Recensione La Casa di Carta 5A: vivere molte vite e morire in ognuna

Recensione La Casa di Carta 5A: vivere molte vite e morire in ognuna

Quanto hype si è creato verso quest’ultima parte? Tutti a bombardare Netflix sotto i vari post chiedendo una data ufficiale, un annuncio o qualcosa che ci facesse tornare il sorriso in volto e così, quando abbiamo saputo che il 3 Settembre avremmo avuto modo di vedere l’ultima parte, abbiamo fatto tutti i salti di gioia. Salvo poi scoprire che in realtà, la vera fine non arriverà prima del 3 Dicembre.

Ci ritroviamo dunque a commentare i primi cinque episodi dell’ultima stagione; una stagione che si è rivelata totalmente all’insegna dell’adrenalina senza lasciare spazio a sviluppi secondari (esclusi i soliti flashback a cui siamo già stati abituati). Ma vediamo nel dettaglio di cosa si tratta.

Trama La Casa di Carta 5A

La banda si ritrova rinchiusa nella Banca di Spagna da oltre 100 ore. Con l’ennesima genialata del Professore sono riusciti a salvare Lisbona, ma il momento più buio arriva dopo aver perso uno dei loro. Infatti, proprio il loro leader è stato catturato da Sierra e, per la prima volta, non ha un piano di fuga. Quando sembra che niente possa andare peggio, entra in scena un nemico molto più potente di tutti quelli affrontati finora: l’esercito. E così la fine del più grande colpo della storia si avvicina e quella che era iniziata come una rapina si trasformerà in una guerra.

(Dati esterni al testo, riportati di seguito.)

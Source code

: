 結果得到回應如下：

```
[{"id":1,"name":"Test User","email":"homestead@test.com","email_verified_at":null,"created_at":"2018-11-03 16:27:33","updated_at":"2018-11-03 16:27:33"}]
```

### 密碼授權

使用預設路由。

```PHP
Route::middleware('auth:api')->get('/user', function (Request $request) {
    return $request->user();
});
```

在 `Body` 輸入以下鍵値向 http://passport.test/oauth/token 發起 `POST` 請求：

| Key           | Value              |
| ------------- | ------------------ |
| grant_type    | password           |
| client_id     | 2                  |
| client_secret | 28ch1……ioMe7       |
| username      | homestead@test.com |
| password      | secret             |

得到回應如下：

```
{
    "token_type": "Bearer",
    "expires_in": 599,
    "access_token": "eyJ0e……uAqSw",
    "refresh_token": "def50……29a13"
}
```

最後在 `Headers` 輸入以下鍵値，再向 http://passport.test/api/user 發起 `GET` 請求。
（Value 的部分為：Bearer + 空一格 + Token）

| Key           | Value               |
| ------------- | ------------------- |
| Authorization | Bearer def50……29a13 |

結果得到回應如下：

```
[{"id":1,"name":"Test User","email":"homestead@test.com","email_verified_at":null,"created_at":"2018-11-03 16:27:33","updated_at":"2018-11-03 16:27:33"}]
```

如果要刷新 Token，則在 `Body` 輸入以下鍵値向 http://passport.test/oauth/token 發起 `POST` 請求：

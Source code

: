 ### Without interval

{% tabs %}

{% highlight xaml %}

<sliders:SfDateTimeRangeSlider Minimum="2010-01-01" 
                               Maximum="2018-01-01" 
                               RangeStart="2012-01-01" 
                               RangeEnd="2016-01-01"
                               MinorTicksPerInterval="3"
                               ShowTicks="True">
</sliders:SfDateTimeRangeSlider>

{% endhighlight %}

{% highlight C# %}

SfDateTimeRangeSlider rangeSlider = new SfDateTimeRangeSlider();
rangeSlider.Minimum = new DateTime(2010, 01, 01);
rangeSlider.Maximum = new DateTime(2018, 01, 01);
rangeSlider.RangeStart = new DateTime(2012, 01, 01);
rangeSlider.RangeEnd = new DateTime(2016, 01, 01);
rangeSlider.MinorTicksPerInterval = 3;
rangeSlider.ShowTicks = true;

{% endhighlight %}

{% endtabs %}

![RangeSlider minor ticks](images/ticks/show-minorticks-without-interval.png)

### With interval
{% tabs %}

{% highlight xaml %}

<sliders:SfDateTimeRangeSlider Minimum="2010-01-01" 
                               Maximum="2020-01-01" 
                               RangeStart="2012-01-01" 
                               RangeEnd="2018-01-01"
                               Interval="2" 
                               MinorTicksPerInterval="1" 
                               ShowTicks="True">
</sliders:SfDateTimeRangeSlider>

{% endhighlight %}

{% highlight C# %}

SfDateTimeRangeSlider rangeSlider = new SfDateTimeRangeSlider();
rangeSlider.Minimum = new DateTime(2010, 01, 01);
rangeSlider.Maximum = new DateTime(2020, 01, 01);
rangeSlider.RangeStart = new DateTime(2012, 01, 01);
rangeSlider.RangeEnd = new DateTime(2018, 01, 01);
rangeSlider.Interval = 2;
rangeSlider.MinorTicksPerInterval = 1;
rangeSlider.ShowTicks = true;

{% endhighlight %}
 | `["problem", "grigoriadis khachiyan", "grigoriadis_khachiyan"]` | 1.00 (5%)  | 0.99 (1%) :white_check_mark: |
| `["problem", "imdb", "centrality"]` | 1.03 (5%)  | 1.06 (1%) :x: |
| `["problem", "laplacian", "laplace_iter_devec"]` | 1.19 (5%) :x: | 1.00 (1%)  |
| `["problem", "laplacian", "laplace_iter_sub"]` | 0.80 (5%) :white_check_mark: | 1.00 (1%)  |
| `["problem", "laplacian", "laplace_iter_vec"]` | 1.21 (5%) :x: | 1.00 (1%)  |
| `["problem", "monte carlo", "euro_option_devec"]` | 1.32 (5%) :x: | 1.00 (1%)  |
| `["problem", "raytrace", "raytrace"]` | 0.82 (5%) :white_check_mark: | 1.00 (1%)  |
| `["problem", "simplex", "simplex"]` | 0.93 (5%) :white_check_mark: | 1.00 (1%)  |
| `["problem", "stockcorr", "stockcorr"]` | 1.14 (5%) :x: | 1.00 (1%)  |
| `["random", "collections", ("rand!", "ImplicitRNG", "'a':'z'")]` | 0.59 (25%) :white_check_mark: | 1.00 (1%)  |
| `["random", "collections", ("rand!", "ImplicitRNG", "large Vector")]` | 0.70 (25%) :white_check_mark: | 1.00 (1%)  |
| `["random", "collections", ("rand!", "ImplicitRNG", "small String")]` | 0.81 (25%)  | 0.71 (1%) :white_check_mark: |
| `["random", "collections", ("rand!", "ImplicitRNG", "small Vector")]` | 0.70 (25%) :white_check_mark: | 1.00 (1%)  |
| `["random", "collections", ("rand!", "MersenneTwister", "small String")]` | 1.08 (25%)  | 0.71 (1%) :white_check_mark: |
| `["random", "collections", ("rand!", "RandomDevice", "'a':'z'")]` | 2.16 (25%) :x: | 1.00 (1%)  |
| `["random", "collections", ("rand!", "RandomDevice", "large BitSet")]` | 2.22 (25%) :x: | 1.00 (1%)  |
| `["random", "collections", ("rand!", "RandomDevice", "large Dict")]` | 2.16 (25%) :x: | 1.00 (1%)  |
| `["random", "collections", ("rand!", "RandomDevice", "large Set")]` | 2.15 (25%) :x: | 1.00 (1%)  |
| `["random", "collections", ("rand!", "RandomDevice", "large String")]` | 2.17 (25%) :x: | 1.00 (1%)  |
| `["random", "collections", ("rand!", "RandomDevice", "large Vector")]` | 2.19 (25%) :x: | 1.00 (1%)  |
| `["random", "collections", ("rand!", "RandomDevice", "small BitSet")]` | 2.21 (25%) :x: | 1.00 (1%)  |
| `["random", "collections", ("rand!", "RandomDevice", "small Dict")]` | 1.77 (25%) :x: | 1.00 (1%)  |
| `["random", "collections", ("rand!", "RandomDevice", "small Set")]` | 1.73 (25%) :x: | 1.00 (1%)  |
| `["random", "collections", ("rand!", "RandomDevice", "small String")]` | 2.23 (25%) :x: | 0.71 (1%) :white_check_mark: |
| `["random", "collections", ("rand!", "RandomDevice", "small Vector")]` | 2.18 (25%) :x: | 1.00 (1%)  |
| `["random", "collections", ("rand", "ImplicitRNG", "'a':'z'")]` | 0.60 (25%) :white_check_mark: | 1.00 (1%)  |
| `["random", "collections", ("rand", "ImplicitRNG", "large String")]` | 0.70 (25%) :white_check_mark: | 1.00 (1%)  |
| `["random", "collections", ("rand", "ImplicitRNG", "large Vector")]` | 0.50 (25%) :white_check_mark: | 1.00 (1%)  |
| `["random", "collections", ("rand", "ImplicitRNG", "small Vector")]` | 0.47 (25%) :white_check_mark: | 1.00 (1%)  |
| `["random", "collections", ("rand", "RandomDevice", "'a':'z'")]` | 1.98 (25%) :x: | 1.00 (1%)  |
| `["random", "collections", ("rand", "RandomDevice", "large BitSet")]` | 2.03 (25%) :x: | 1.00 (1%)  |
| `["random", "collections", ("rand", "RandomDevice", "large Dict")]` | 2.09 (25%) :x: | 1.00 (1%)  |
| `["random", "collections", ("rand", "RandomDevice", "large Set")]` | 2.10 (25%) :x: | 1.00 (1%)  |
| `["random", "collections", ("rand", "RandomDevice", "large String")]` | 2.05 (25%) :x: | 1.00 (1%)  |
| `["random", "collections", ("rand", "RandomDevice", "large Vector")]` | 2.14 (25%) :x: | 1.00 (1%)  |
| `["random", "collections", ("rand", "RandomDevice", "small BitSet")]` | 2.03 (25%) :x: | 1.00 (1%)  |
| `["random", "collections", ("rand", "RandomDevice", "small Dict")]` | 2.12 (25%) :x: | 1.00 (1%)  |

L’obiettivo dichiarato di Alex Pina (creatore della serie), era regalare al pubblico un finale mozzafiato, ricco di colpi di scena e adrenalina, per poi lasciare spazio nella seconda parte per le emozioni dei vari protagonisti.

La Casa di Carta 5A

Cast

Dopo quattro stagioni non credo serva rinfrescarvi la memoria con i protagonisti della serie, ma meritano qualche dettaglio in più i nuovi personaggi che vengono presentati nel corso di questi cinque episodi e che erano restati nell’anonimato nelle precedenti puntate.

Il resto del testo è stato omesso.